Campaigners fighting plans to build 800 homes over a Midland golf club have lashed out after developers refused to speak at a public meeting.
A Birmingham councillor attacked property developer Bloor Homes for its “no-show” at an event to discuss the huge scheme at North Worcestershire Golf Club.
Councillor Andy Cartwright had invited the developer to attend a Longbridge ward committee meeting to outline details of the controversial plan to build on the century-old Northfield golf club and said that it had agreed to do so. But just two hours before the meeting, he received an email saying the firm would not be attending after all.
It was followed by a telephone conversation when the Longbridge Labour councillor claims he was told by Bloor Homes they would not be there to take questions amid concerns the meeting would be “a cattle market”.

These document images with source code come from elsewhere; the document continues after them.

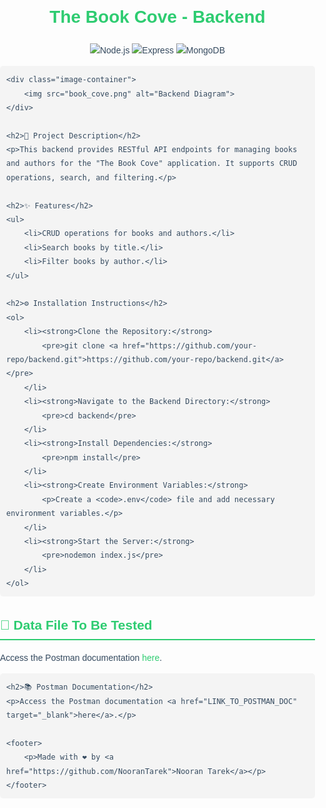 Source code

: <!DOCTYPE html>
<html lang="en">
<head>
    <meta charset="UTF-8">
    <meta name="viewport" content="width=device-width, initial-scale=1.0">
    <title>Backend - The Book Cove</title>
    <style>
        body {
            font-family: Arial, sans-serif;
            line-height: 1.6;
            margin: 0;
            padding: 0;
            color: #34495e;
        }
        h1, h2 {
            color: #2ecc71;
        }
        h2 {
            border-bottom: 2px solid #2ecc71;
            padding-bottom: 5px;
        }
        ul, ol {
            margin: 10px 0;
        }
        pre {
            background: #f4f4f4;
            padding: 10px;
            border-radius: 5px;
            overflow-x: auto;
        }
        footer {
            text-align: center;
            padding: 20px;
            background: #ecf0f1;
        }
        a {
            color: #2ecc71;
            text-decoration: none;
        }
        .image-container {
            text-align: center;
            margin: 20px 0;
        }
        .image-container img {
            max-width: 100%;
            height: auto;
            border: 2px solid #2ecc71;
            border-radius: 5px;
        }
    </style>
</head>
<body>
    <h1 style="text-align: center;">The Book Cove - Backend</h1>
    <p align="center">
        <img src="https://img.shields.io/badge/Node.js-18.x-brightgreen?style=flat-square" alt="Node.js">
        <img src="https://img.shields.io/badge/Express-4.x-blue?style=flat-square" alt="Express">
        <img src="https://img.shields.io/badge/Database-MongoDB-green?style=flat-square" alt="MongoDB">
    </p>

    <div class="image-container">
        <img src="book_cove.png" alt="Backend Diagram">
    </div>

    <h2>📄 Project Description</h2>
    <p>This backend provides RESTful API endpoints for managing books and authors for the "The Book Cove" application. It supports CRUD operations, search, and filtering.</p>

    <h2>✨ Features</h2>
    <ul>
        <li>CRUD operations for books and authors.</li>
        <li>Search books by title.</li>
        <li>Filter books by author.</li>
    </ul>

    <h2>⚙️ Installation Instructions</h2>
    <ol>
        <li><strong>Clone the Repository:</strong>
            <pre>git clone <a href="https://github.com/your-repo/backend.git">https://github.com/your-repo/backend.git</a></pre>
        </li>
        <li><strong>Navigate to the Backend Directory:</strong>
            <pre>cd backend</pre>
        </li>
        <li><strong>Install Dependencies:</strong>
            <pre>npm install</pre>
        </li>
        <li><strong>Create Environment Variables:</strong>
            <p>Create a <code>.env</code> file and add necessary environment variables.</p>
        </li>
        <li><strong>Start the Server:</strong>
            <pre>nodemon index.js</pre>
        </li>
    </ol>

   <h2>📄 Data File To Be Tested</h2>
    <p>Access the Postman documentation <a href="LINK_TO_POSTMAN_DOC" target="_blank">here</a>.</p>
    
    <h2>📚 Postman Documentation</h2>
    <p>Access the Postman documentation <a href="LINK_TO_POSTMAN_DOC" target="_blank">here</a>.</p>

    <footer>
        <p>Made with ❤️ by <a href="https://github.com/NooranTarek">Nooran Tarek</a></p>
    </footer>
</body>
</html>
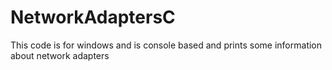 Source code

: # NetworkAdaptersC
This code is for windows and is console based and prints some information about network adapters
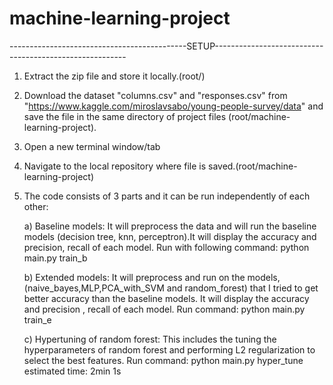 # machine-learning-project
--------------------------------------------SETUP--------------------------------------------------------
1) Extract the zip file and store it locally.(root/)
2) Download the dataset "columns.csv" and "responses.csv" from "https://www.kaggle.com/miroslavsabo/young-people-survey/data" and save the file in the same directory of project files (root/machine-learning-project).
3) Open a new terminal window/tab
4) Navigate to the local repository where file is saved.(root/machine-learning-project) 
5) The code consists of 3 parts and it can be run independently of each other:

	a) Baseline models: It will preprocess the data and will run the baseline models (decision tree, knn, perceptron).It will display the accuracy and precision, recall of each model.
	Run with following command: python main.py train_b

	b) Extended models: It will preprocess and run on the models, (naive_bayes,MLP,PCA_with_SVM and random_forest) that I tried to get better accuracy than the baseline models. It will display the accuracy and precision , recall of each model.
	Run command: python main.py train_e

	c) Hypertuning of random forest: This includes the tuning the hyperparameters of random forest and performing L2 regularization to select the best features. 
	Run command: python main.py hyper_tune
	estimated time: 2min 1s


	
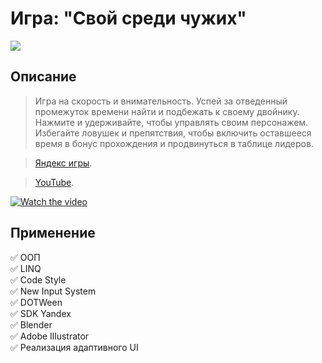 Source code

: # Игра: "Свой среди чужих"
![](https://avatars.mds.yandex.net/get-games/6300668/2a0000018ab1597360f12133a4aad26d12e0/pjpg128x128)
## Описание
> Игра на скорость и внимательность. Успей за отведенный промежуток времени найти и подбежать к своему двойнику.
> Нажмите и удерживайте, чтобы управлять своим персонажем.
> Избегайте ловушек и препятствия, чтобы включить оставшееся время в бонус прохождения и продвинуться в таблице лидеров.

>[Яндекс игры](https://yandex.ru/games/#app=252738).

>[YouTube](https://youtu.be/nzpbSx7p15M).

[![Watch the video](https://i.postimg.cc/G9w4fLXK/Winner-Rus.png)](https://youtu.be/nzpbSx7p15M)

## Применение 

:white_check_mark: ООП    
:white_check_mark: LINQ    
:white_check_mark: Code Style    
:white_check_mark: New Input System    
:white_check_mark: DOTWeen    
:white_check_mark: SDK Yandex    
:white_check_mark: Blender     
:white_check_mark: Adobe Illustrator    
:white_check_mark: Реализация адаптивного UI    
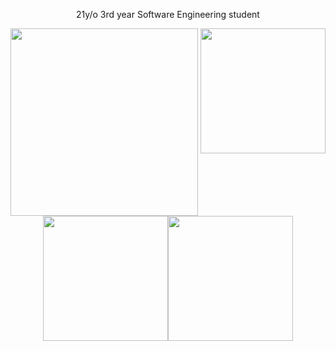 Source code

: <div align="center">
  <p>21y/o 3rd year Software Engineering student</p>
  <!-- Waka Time Card -->
  <img align="top" width="300" src="https://github-readme-stats.vercel.app/api/wakatime?username=minosh&layout=compact&theme=tokyonight&hide_border=true&hide=HTML&custom_title=Time%20Spent%20Coding"/>
  <!-- GitHub Stats Card -->  
  <img align="top" height="200" src="https://github-readme-stats.vercel.app/api?username=aminokun&show_icons=true&theme=tokyonight&hide_border=true&include_all_commits=true&rank_icon=github&custom_title=My%20GitHub%20Stats"/>
  
  <!-- Flex container for the two cards -->
  <div style="display: flex; justify-content: center;">
    <!-- GitHub Top Language Card -->
    <img align="top" height="200" src="https://github-readme-stats.vercel.app/api/top-langs/?username=aminokun&langs_count=6&layout=compact&theme=tokyonight&hide_border=true&hide=HTML&custom_title=Top%20Languages"/>
    <!-- LeetCode Card -->
    <img align="top" height="200" src="https://leetcode.card.workers.dev/aminokun?theme=nord&font=baloo&extension=null"/>
  </div>
</div>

A Bloor Homes spokesman strongly denied the “cattle market” claims but Coun Cartwright has stood by them.
He said: “After getting an email from someone at Bloor, I rang the person up and he said I am not going to come – it will be a cattle market, it would be one-way traffic.
“When I asked them to come along to the meeting I had said that they would get a bit of flak but they said that was fair enough and that they would come. But if that’s what they think of the residents of Longbridge I don’t want them building there.”
In all around 80 people attended the meeting, along with Longbridge ward councillors Jess Phillips and Ian Cruise, as well as Northfield MP Richard Burden. Officers from Birmingham City Council’s highways and planning departments were also there.
Coun Cartwright said although Bloor Homes did not officially attend to speak they did send two representatives along, who took notes throughout the meeting.
“What angered me more was that two guys from Bloor were sitting in the audience taking notes,” he said.
Although Bloor Homes is planning to hold two public consultation meetings regarding the golf course development in July, Coun Cartwright said he was annoyed at the firm’s silence, as it would have given them the chance to engage with local residents.
“The only way they can get them onside is to have these meetings,” he said. “All I am saying is to be a part of Longbridge if this is what you want to do. All they had to do was speak for 10 minutes. We had everyone there – highways engineers and someone from planning – so that no matter what question was asked, there was someone there who could answer it.”
Councillor Cartwright added that residents felt the area was in danger of being overloaded with new homes due to 1,000 houses being built on the former MG Rover site at Longbridge and at other sites nearby.
Northfield resident Darren Thelwell, who attended the meeting, said: “The councillors said Bloor Homes were not coming as they didn’t want to face a cattle market.
“Calling local residents a cattle market is not a good policy if you want to build 800 homes on our doorstep.”
First announced in February, the agreement by the Golf Club to sell the 80-acre site to Bloor Homes sparked fury among neighbours. They claim the club in Frankley Beeches Road has reneged on a pledge not to sell out despite numerous previous offers.
In April last year the club, which was founded in 1907, announced it had turned down offers to buy it, despite being approached by several firms keen on turning it into a housing estate.
The proposals come after adult male membership at the club fell from more than 400 in 2005 to 276 last year, meaning income has dipped by £130,000. Bloor Homes says the proposals could include playing fields, footpaths, cycleways and open space.
A Bloor Homes spokesman said the firm categorically refuted the allegation it likened the meeting to a cattle market but said no one was available to comment further on why it did not take part in the discussion.